> Dataset
============
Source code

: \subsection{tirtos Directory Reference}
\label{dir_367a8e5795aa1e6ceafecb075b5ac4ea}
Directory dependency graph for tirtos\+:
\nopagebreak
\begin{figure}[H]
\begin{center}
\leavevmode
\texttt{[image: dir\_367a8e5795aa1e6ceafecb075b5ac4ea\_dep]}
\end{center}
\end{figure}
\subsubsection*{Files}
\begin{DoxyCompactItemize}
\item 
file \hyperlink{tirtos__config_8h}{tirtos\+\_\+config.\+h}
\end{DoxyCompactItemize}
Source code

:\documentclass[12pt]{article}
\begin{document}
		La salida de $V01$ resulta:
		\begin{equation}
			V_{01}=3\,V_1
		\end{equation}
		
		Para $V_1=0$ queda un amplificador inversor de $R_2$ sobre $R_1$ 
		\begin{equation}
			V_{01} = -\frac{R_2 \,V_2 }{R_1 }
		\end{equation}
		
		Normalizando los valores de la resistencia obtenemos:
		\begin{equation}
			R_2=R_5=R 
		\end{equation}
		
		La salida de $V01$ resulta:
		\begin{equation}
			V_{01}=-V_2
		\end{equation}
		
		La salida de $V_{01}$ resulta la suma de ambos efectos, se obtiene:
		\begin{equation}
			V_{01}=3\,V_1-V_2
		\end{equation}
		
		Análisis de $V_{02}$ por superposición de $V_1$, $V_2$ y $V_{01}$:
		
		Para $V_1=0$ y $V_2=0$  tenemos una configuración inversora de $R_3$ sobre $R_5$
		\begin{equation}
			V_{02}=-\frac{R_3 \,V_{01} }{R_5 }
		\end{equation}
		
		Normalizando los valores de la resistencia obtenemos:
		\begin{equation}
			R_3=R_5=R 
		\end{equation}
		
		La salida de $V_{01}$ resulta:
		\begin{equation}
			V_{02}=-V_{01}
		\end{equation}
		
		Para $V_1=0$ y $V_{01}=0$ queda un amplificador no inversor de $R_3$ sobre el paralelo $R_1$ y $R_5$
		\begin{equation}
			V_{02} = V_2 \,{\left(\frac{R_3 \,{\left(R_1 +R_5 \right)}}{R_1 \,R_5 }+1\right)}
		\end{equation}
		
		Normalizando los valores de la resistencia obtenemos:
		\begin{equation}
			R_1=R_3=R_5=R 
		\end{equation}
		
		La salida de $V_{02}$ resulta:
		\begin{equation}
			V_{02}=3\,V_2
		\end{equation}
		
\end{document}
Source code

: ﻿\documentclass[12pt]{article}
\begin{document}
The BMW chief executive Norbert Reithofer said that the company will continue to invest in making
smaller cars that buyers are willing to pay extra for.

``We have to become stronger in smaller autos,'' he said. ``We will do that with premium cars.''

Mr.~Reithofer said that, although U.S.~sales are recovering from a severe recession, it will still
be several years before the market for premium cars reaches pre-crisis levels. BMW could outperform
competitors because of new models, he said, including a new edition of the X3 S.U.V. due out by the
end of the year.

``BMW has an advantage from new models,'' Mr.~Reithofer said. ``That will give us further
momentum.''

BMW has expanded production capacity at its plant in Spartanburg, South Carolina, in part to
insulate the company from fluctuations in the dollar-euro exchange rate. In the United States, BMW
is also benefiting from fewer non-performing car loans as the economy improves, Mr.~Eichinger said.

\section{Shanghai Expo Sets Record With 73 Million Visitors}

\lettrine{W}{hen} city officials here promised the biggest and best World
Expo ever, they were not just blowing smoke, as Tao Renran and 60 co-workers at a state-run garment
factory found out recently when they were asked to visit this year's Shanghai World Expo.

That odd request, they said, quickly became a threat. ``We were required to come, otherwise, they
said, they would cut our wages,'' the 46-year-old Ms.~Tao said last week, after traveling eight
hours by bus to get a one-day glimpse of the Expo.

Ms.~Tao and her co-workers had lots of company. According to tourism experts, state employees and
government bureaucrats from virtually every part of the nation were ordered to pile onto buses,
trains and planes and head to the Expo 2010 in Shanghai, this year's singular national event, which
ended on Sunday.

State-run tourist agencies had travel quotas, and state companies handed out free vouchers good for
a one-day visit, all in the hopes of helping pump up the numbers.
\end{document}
============
> What the task requires
Print every entry exactly as written.

> Response below
Source code

: \subsection{tirtos Directory Reference}
\label{dir_367a8e5795aa1e6ceafecb075b5ac4ea}
Directory dependency graph for tirtos\+:
\nopagebreak
\begin{figure}[H]
\begin{center}
\leavevmode
\texttt{[image: dir\_367a8e5795aa1e6ceafecb075b5ac4ea\_dep]}
\end{center}
\end{figure}
\subsubsection*{Files}
\begin{DoxyCompactItemize}
\item 
file \hyperlink{tirtos__config_8h}{tirtos\+\_\+config.\+h}
\end{DoxyCompactItemize}
Source code

:\documentclass[12pt]{article}
\begin{document}
		La salida de $V01$ resulta:
		\begin{equation}
			V_{01}=3\,V_1
		\end{equation}
		
		Para $V_1=0$ queda un amplificador inversor de $R_2$ sobre $R_1$ 
		\begin{equation}
			V_{01} = -\frac{R_2 \,V_2 }{R_1 }
		\end{equation}
		
		Normalizando los valores de la resistencia obtenemos:
		\begin{equation}
			R_2=R_5=R 
		\end{equation}
		
		La salida de $V01$ resulta:
		\begin{equation}
			V_{01}=-V_2
		\end{equation}
		
		La salida de $V_{01}$ resulta la suma de ambos efectos, se obtiene:
		\begin{equation}
			V_{01}=3\,V_1-V_2
		\end{equation}
		
		Análisis de $V_{02}$ por superposición de $V_1$, $V_2$ y $V_{01}$:
		
		Para $V_1=0$ y $V_2=0$  tenemos una configuración inversora de $R_3$ sobre $R_5$
		\begin{equation}
			V_{02}=-\frac{R_3 \,V_{01} }{R_5 }
		\end{equation}
		
		Normalizando los valores de la resistencia obtenemos:
		\begin{equation}
			R_3=R_5=R 
		\end{equation}
		
		La salida de $V_{01}$ resulta:
		\begin{equation}
			V_{02}=-V_{01}
		\end{equation}
		
		Para $V_1=0$ y $V_{01}=0$ queda un amplificador no inversor de $R_3$ sobre el paralelo $R_1$ y $R_5$
		\begin{equation}
			V_{02} = V_2 \,{\left(\frac{R_3 \,{\left(R_1 +R_5 \right)}}{R_1 \,R_5 }+1\right)}
		\end{equation}
		
		Normalizando los valores de la resistencia obtenemos:
		\begin{equation}
			R_1=R_3=R_5=R 
		\end{equation}
		
		La salida de $V_{02}$ resulta:
		\begin{equation}
			V_{02}=3\,V_2
		\end{equation}
		
\end{document}
Source code

: ﻿\documentclass[12pt]{article}
\begin{document}
The BMW chief executive Norbert Reithofer said that the company will continue to invest in making
smaller cars that buyers are willing to pay extra for.

``We have to become stronger in smaller autos,'' he said. ``We will do that with premium cars.''

Mr.~Reithofer said that, although U.S.~sales are recovering from a severe recession, it will still
be several years before the market for premium cars reaches pre-crisis levels. BMW could outperform
competitors because of new models, he said, including a new edition of the X3 S.U.V. due out by the
end of the year.

``BMW has an advantage from new models,'' Mr.~Reithofer said. ``That will give us further
momentum.''

BMW has expanded production capacity at its plant in Spartanburg, South Carolina, in part to
insulate the company from fluctuations in the dollar-euro exchange rate. In the United States, BMW
is also benefiting from fewer non-performing car loans as the economy improves, Mr.~Eichinger said.

\section{Shanghai Expo Sets Record With 73 Million Visitors}

\lettrine{W}{hen} city officials here promised the biggest and best World
Expo ever, they were not just blowing smoke, as Tao Renran and 60 co-workers at a state-run garment
factory found out recently when they were asked to visit this year's Shanghai World Expo.

That odd request, they said, quickly became a threat. ``We were required to come, otherwise, they
said, they would cut our wages,'' the 46-year-old Ms.~Tao said last week, after traveling eight
hours by bus to get a one-day glimpse of the Expo.

Ms.~Tao and her co-workers had lots of company. According to tourism experts, state employees and
government bureaucrats from virtually every part of the nation were ordered to pile onto buses,
trains and planes and head to the Expo 2010 in Shanghai, this year's singular national event, which
ended on Sunday.

State-run tourist agencies had travel quotas, and state companies handed out free vouchers good for
a one-day visit, all in the hopes of helping pump up the numbers.
\end{document}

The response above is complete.